FindSounds.com has the best search engine out of all of these sites. Although its looks, interface and navigation are old-school, it clearly has the most complete search filters (letting you search sounds by bit rate, sample rate, audio format, mono/stereo channel status and file size) and the biggest database (over 1 million sounds from 100 000 users). The site also developed a standalone application called the FindSounds Pallete. With the Palette you can add sounds to your own personalized library and search for audio files by name, description, category, genre, source, copyright, format, size, number of channels, resolution, sample rate, duration, key, and tempo. It has a built in player, recorder, time and pitch shifter, sound browser and audio editor. This is a great tool for anyone who’s into managing their samples, but it comes at a price though – click here for more detail.

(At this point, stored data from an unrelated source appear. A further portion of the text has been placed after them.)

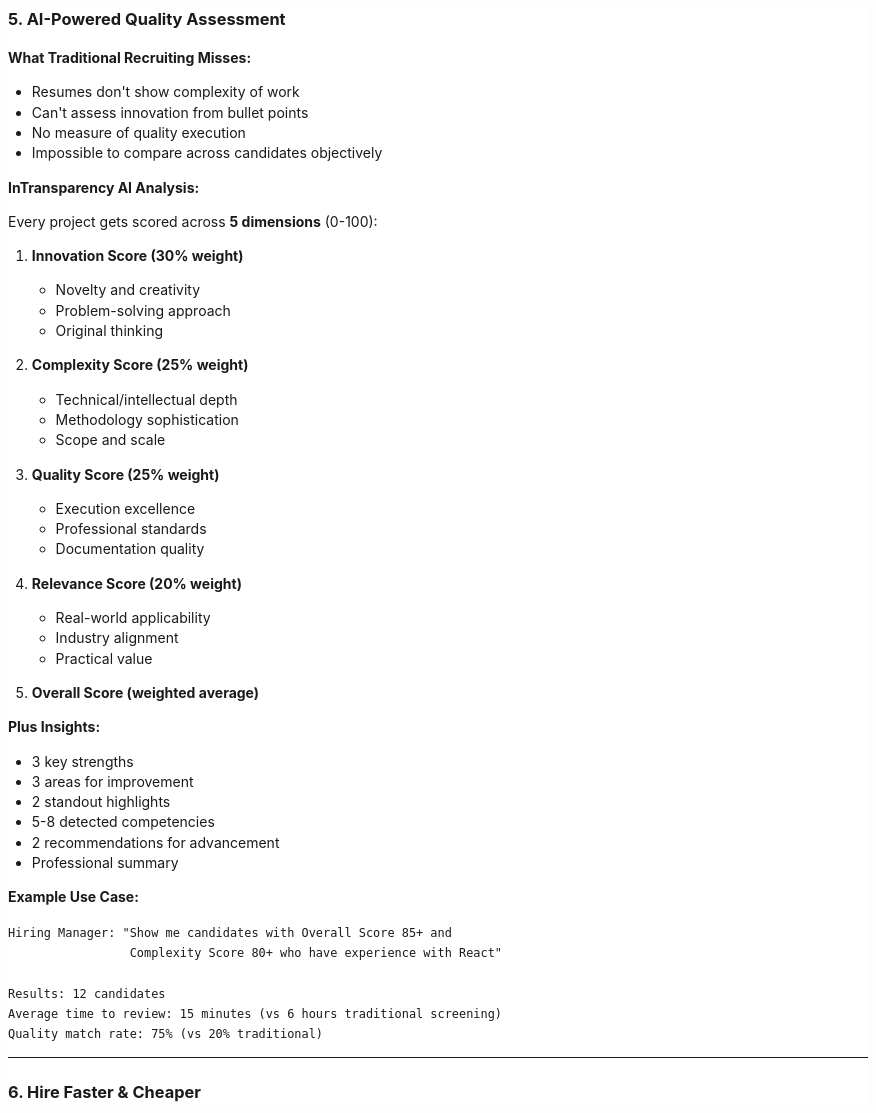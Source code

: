### **5. AI-Powered Quality Assessment**

**What Traditional Recruiting Misses:**
- Resumes don't show complexity of work
- Can't assess innovation from bullet points
- No measure of quality execution
- Impossible to compare across candidates objectively

**InTransparency AI Analysis:**

Every project gets scored across **5 dimensions** (0-100):

1. **Innovation Score (30% weight)**
   - Novelty and creativity
   - Problem-solving approach
   - Original thinking

2. **Complexity Score (25% weight)**
   - Technical/intellectual depth
   - Methodology sophistication
   - Scope and scale

3. **Quality Score (25% weight)**
   - Execution excellence
   - Professional standards
   - Documentation quality

4. **Relevance Score (20% weight)**
   - Real-world applicability
   - Industry alignment
   - Practical value

5. **Overall Score (weighted average)**

**Plus Insights:**
- 3 key strengths
- 3 areas for improvement
- 2 standout highlights
- 5-8 detected competencies
- 2 recommendations for advancement
- Professional summary

**Example Use Case:**
```
Hiring Manager: "Show me candidates with Overall Score 85+ and
                 Complexity Score 80+ who have experience with React"

Results: 12 candidates
Average time to review: 15 minutes (vs 6 hours traditional screening)
Quality match rate: 75% (vs 20% traditional)
```

---

### **6. Hire Faster & Cheaper**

SoundSnap.com is the most professional looking site I’ve seen so far with a comprehensive interface and vast libraries of 80 000 sounds. All sounds created by users are tag and categorized in thematic chunks. They can be downloaded in different audio formats (mp3, wave and aif) and in different bit and sampling rates making it easy to find what you want/need for your projects. The social side makes it unique as users show off their recorded sounds on their profiles and can build up a list of friends. They also get their own tag cloud, and optional contact information.

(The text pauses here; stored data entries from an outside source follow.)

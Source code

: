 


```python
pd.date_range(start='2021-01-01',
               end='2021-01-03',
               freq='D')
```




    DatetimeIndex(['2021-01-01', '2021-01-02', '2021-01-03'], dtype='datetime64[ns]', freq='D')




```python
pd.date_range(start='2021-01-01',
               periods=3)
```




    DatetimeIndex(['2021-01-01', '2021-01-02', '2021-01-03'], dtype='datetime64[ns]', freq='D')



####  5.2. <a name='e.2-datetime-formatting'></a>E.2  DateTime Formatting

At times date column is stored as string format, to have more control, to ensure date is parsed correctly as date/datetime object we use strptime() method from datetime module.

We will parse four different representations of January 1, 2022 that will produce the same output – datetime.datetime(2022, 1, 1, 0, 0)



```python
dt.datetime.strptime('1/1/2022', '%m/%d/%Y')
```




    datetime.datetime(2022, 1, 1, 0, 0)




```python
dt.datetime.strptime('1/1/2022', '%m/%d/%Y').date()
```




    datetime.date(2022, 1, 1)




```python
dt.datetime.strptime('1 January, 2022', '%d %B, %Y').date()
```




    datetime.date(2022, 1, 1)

Soungle.com looks and feels a lot like Google but is made for finding sound effects and musical instrument samples. Although it looks like a search engine, it’s simply a database where people donate their sounds. Enter any word in the Google like search bar and you’ll most likely find what you’re looking for.
The FreeSound Project is a collaborative database of Creative Commons licensed sounds where all samples are released under the Sampling Plus License which basically allows you to exploit them as you wish. The project, of a more experimental nature than the other sites, incorporates social features encouraging interaction between users with forums, helpful articles and competitions. Some pretty neat features were implemented to make use of the sounds more interesting. One feature is the Mootcher which allows third parties to develop tools to access the database outside of the website. Another one is the geotagging of some of the samples meaning you can visualize on a Google map where they were recorded and have a listen. Kind of useless but gadgety-cool. The FreeSound Project started in 2005 and was probably the first free comprehensive database out there at the time.
Last but not least, The Internet Archive (IA) is a organization dedicated to maintaining an on-line library and archive of Web and multimedia resources. This very interesting project takes prides in representing a web-based time capsule of internet content including snapshots of the World Wide Web and archives copies of pages, taken at various points in time, of software, movies, books, and audio recordings. This website does not entirely focus on audio but it’s definitely a place to have a look.